→ Document images with source code:
☆ ☆ ☆

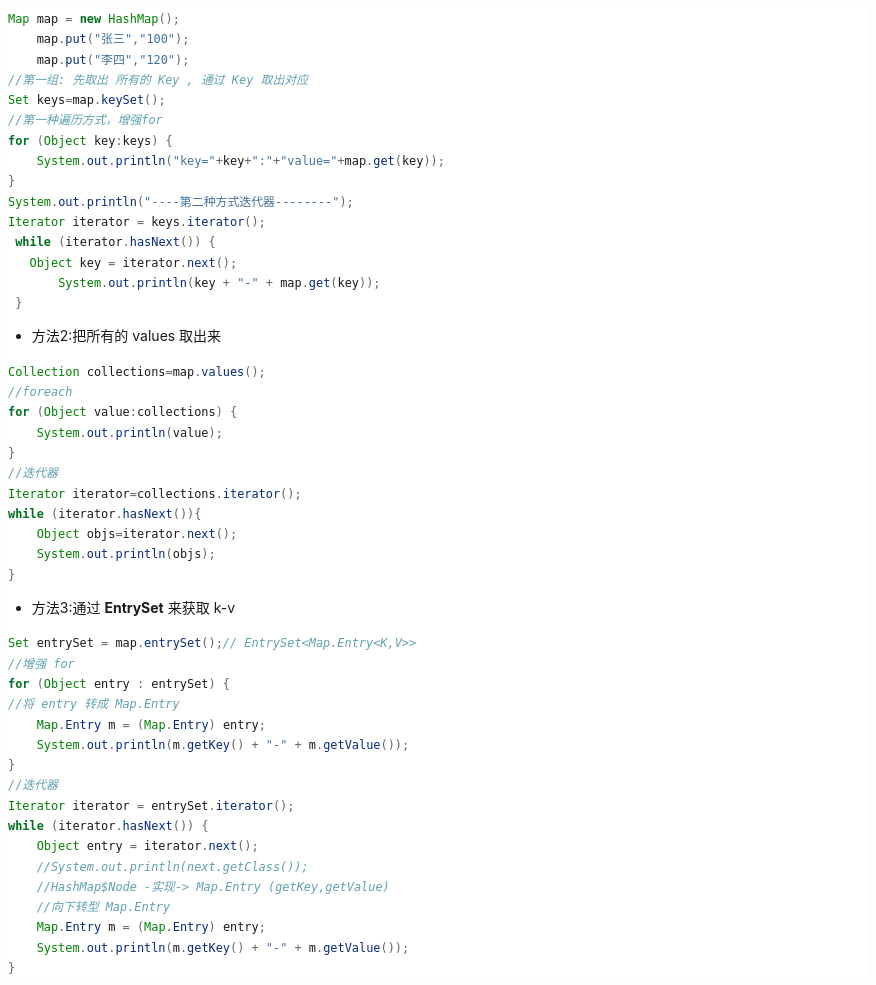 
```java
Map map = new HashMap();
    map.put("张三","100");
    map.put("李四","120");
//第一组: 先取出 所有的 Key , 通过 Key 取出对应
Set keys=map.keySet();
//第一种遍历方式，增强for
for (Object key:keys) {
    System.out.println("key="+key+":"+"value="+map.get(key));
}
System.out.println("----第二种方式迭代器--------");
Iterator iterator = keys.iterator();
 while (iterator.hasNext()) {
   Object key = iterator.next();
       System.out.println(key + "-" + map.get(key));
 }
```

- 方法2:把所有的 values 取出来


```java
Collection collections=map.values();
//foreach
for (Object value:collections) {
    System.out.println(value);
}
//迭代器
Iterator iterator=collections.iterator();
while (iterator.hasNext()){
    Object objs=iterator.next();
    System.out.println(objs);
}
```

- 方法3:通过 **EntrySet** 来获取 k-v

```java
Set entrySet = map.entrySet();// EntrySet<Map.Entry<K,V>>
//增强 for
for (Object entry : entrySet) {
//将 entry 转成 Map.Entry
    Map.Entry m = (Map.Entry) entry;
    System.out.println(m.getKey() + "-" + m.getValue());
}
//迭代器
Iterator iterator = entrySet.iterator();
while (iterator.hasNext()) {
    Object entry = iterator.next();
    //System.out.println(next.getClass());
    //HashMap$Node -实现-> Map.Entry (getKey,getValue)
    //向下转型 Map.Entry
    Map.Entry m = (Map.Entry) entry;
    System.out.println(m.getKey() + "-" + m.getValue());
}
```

☆ ☆ ☆

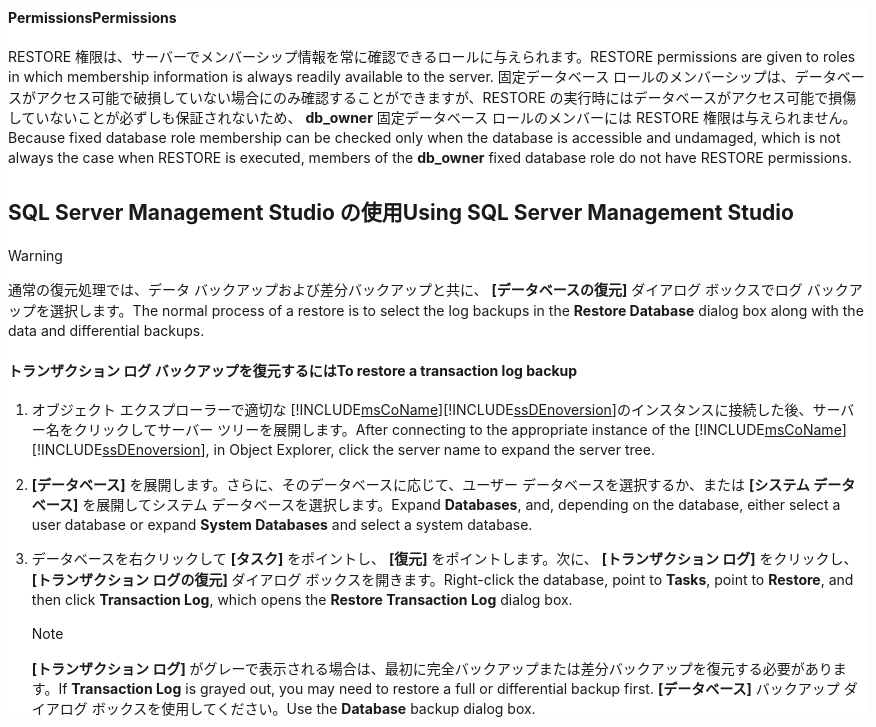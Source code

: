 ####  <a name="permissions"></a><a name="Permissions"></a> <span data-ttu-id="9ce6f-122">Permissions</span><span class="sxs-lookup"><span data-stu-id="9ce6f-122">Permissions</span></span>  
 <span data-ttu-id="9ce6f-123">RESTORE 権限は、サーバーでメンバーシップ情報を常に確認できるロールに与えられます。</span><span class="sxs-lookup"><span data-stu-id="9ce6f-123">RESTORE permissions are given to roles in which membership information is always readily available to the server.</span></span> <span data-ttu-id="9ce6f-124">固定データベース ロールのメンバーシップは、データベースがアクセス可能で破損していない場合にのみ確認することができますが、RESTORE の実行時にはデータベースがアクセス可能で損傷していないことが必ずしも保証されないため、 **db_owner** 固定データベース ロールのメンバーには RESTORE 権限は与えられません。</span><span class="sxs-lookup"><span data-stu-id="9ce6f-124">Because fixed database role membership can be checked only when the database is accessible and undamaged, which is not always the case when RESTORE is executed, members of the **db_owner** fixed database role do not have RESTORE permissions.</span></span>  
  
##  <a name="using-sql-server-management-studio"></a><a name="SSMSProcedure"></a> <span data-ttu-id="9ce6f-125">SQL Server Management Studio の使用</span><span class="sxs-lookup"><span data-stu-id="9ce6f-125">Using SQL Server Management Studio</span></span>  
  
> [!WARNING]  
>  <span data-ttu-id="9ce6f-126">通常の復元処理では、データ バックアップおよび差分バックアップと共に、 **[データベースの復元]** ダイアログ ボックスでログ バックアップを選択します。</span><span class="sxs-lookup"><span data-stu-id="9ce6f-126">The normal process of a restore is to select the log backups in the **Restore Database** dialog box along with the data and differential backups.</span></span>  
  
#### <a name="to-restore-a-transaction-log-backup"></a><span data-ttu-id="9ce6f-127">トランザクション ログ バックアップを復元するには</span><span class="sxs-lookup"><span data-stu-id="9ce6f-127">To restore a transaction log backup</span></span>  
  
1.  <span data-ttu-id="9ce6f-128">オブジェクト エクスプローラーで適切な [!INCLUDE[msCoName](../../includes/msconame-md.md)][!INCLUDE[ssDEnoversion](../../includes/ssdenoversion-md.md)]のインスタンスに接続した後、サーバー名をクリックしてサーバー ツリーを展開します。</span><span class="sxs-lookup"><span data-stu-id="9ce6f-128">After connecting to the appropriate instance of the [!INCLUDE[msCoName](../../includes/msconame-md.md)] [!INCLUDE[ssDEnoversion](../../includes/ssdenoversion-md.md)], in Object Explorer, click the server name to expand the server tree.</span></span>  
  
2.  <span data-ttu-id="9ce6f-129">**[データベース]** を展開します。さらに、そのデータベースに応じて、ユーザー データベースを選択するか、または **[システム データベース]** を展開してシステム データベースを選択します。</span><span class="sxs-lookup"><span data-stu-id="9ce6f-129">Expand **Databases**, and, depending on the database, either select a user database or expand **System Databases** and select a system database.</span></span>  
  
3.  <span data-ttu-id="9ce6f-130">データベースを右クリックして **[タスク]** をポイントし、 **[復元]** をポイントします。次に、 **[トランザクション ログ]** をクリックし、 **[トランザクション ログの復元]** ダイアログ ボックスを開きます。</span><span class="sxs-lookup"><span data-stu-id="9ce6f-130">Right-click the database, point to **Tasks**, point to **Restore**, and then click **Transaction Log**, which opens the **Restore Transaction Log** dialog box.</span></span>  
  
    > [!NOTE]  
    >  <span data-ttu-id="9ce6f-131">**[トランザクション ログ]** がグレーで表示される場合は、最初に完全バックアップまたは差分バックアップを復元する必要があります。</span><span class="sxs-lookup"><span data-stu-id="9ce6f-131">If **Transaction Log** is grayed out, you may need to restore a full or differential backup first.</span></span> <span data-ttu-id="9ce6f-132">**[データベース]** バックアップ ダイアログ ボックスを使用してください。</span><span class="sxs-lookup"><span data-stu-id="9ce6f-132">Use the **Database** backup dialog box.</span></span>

☆ ☆ ☆

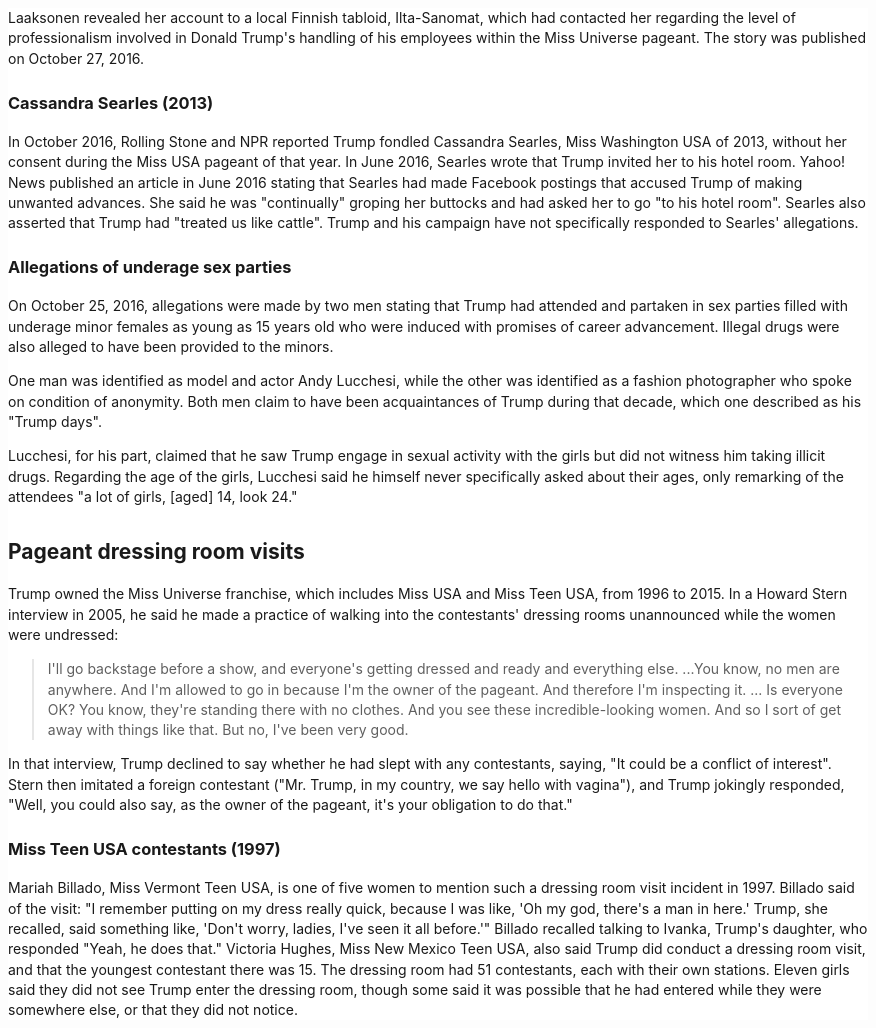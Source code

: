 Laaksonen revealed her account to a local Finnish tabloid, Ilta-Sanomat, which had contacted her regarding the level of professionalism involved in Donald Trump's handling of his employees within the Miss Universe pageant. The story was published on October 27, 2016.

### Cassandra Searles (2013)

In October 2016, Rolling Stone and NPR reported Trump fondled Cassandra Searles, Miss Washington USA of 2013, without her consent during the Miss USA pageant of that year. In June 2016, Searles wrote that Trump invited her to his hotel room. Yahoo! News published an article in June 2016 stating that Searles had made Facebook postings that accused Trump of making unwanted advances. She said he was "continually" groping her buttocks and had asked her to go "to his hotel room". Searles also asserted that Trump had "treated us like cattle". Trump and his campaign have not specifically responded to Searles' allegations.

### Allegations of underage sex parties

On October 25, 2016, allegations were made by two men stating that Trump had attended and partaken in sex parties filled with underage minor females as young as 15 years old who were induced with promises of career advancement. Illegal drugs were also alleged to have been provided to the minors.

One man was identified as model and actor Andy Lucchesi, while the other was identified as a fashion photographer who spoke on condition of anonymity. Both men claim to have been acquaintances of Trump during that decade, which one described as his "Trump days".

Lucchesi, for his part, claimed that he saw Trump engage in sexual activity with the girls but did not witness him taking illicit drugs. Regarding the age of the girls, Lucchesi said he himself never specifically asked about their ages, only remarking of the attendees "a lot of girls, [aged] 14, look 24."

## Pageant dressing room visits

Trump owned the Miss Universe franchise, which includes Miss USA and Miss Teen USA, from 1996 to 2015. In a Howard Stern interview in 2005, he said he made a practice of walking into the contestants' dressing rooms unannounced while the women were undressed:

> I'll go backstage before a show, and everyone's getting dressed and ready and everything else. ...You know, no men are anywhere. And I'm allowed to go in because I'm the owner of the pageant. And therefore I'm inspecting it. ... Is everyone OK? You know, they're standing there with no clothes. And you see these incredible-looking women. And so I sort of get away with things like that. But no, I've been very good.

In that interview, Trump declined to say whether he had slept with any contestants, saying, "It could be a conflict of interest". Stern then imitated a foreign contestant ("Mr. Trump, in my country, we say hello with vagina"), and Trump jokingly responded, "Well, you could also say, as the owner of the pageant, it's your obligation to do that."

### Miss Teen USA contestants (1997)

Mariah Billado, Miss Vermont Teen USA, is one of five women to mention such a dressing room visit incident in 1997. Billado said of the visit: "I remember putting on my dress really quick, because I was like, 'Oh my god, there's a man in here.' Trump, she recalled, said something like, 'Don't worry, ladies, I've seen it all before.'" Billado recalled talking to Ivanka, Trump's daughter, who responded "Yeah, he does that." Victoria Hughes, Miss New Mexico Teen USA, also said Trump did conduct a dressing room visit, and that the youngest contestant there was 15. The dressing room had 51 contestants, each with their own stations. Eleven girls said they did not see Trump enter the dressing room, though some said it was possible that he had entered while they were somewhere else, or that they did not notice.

☆ ☆ ☆

→ TRY IT: The expected result is every line above containing the string "Stern".

→ YOUR SOLUTION:
Trump owned the Miss Universe franchise, which includes Miss USA and Miss Teen USA, from 1996 to 2015. In a Howard Stern interview in 2005, he said he made a practice of walking into the contestants' dressing rooms unannounced while the women were undressed:
In that interview, Trump declined to say whether he had slept with any contestants, saying, "It could be a conflict of interest". Stern then imitated a foreign contestant ("Mr. Trump, in my country, we say hello with vagina"), and Trump jokingly responded, "Well, you could also say, as the owner of the pageant, it's your obligation to do that."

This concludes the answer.